» **Problem description**
Look below for the line containing "1,446,034,536.95"; from there, print each line exactly up to and including the line containing "根据全资孙公司成都赛立康医用", and stop.
-------- Information given
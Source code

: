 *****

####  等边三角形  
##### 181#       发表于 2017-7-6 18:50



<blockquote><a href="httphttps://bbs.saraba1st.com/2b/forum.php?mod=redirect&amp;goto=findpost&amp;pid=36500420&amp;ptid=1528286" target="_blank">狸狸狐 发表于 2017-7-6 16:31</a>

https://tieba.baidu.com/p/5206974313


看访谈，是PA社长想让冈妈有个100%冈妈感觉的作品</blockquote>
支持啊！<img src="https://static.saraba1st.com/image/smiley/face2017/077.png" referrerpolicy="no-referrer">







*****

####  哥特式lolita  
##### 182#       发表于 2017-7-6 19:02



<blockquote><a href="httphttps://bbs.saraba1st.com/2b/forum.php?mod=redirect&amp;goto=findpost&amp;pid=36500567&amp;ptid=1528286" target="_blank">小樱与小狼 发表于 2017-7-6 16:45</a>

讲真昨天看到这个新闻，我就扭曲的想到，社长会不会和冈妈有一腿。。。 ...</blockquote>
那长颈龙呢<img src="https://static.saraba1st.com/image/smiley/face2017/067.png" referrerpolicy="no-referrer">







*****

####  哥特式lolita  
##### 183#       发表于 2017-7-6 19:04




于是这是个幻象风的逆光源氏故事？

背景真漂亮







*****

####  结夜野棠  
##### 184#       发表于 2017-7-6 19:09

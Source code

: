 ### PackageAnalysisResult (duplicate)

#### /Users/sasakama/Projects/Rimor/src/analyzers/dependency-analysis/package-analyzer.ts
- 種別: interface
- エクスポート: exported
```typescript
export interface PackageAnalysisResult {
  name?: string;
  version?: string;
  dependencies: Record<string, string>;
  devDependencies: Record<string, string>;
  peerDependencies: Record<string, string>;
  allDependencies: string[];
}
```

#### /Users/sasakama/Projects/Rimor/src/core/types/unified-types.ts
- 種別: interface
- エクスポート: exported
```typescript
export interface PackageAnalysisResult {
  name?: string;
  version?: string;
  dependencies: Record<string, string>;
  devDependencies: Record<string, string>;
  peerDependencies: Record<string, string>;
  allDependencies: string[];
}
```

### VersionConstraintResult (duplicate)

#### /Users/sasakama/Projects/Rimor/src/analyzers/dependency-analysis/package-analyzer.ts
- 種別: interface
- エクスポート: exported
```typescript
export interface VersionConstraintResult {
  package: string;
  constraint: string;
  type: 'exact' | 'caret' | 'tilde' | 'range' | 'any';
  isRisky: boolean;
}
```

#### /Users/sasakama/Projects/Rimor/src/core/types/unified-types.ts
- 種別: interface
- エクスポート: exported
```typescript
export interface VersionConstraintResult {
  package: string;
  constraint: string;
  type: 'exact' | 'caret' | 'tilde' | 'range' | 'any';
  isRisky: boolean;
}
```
----------------
-------- Information given
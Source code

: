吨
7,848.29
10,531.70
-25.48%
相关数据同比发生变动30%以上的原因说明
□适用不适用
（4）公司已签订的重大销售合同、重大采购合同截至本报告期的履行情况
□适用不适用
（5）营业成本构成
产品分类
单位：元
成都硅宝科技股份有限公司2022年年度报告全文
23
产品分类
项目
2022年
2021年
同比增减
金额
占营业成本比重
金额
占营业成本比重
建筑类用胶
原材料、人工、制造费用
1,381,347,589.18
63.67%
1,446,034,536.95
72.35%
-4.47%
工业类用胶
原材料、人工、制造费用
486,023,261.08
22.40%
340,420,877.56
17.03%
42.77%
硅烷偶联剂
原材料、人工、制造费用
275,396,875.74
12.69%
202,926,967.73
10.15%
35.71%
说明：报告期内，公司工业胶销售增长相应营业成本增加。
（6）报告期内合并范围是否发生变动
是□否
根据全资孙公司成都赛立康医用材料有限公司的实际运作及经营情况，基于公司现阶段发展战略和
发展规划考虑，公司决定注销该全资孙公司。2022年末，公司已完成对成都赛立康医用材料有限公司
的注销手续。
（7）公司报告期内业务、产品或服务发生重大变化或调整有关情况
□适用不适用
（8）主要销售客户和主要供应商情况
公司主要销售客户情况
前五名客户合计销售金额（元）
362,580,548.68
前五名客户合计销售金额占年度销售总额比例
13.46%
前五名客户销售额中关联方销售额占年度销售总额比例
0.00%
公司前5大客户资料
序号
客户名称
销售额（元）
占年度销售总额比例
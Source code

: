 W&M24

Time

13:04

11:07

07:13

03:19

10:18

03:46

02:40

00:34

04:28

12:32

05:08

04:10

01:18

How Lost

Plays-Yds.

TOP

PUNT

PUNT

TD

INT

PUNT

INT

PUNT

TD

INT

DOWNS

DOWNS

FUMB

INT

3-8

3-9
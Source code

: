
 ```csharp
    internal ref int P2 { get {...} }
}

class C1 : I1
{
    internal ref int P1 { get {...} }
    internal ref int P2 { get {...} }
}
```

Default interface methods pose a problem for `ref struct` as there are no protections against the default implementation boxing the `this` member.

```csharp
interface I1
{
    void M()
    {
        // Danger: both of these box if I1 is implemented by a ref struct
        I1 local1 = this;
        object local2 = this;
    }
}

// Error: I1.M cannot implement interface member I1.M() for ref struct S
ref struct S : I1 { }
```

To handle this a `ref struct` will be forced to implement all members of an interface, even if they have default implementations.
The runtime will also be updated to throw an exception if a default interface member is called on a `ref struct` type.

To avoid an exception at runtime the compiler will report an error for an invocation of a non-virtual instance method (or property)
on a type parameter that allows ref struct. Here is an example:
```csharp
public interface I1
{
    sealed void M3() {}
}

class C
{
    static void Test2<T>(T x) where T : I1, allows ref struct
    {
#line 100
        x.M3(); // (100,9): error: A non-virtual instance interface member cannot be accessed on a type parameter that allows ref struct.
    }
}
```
----------------
-------- Information given
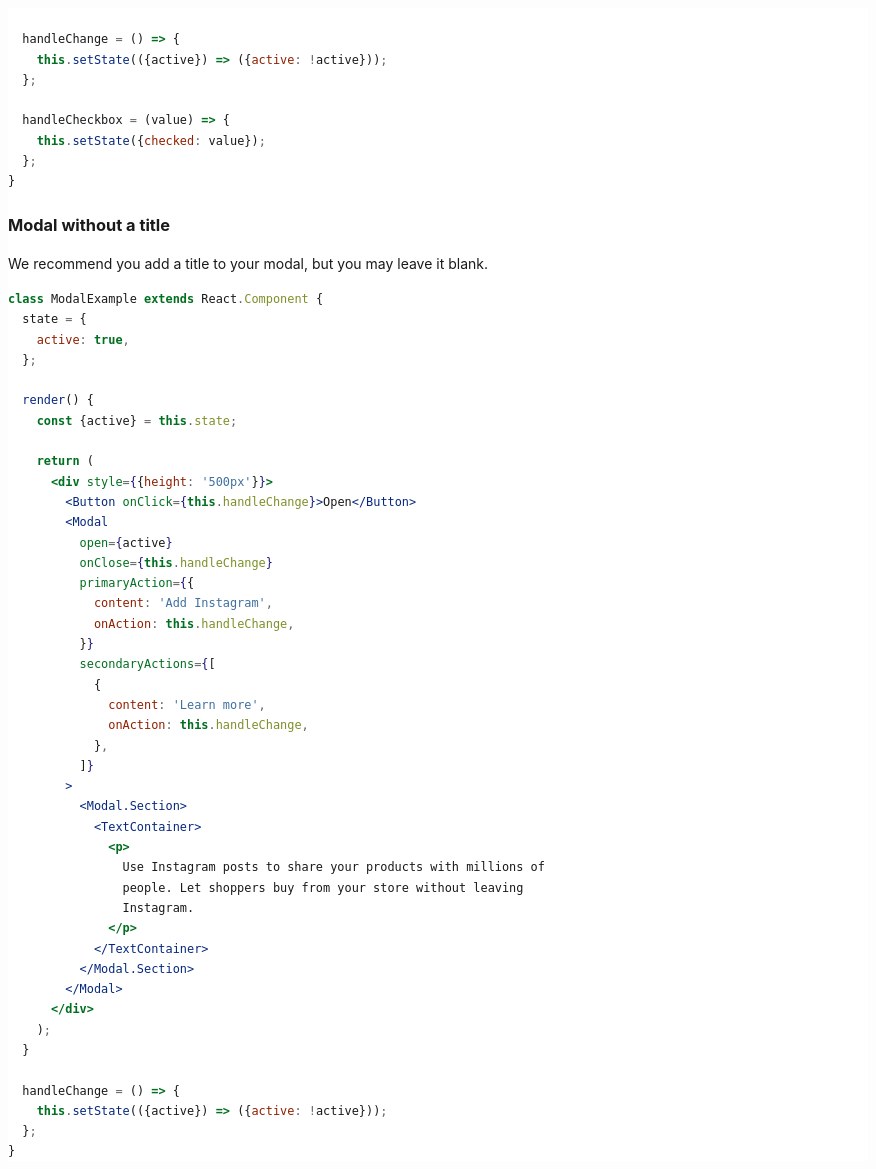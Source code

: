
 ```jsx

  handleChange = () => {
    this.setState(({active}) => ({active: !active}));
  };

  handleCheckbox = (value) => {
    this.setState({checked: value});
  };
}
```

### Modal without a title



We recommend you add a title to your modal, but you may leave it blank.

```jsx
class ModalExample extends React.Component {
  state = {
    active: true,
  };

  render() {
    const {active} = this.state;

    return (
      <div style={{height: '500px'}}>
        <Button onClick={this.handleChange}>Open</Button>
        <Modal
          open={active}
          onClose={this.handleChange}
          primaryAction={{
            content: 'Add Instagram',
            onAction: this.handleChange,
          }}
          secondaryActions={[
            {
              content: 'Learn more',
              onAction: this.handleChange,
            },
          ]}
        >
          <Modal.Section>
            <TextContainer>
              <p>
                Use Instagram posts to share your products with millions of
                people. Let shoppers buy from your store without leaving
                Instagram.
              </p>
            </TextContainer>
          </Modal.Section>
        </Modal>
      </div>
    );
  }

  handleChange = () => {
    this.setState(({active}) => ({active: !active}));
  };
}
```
----------------
» **Written reply**
1,446,034,536.95
72.35%
-4.47%
工业类用胶
原材料、人工、制造费用
486,023,261.08
22.40%
340,420,877.56
17.03%
42.77%
硅烷偶联剂
原材料、人工、制造费用
275,396,875.74
12.69%
202,926,967.73
10.15%
35.71%
说明：报告期内，公司工业胶销售增长相应营业成本增加。
（6）报告期内合并范围是否发生变动
是□否
根据全资孙公司成都赛立康医用材料有限公司的实际运作及经营情况，基于公司现阶段发展战略和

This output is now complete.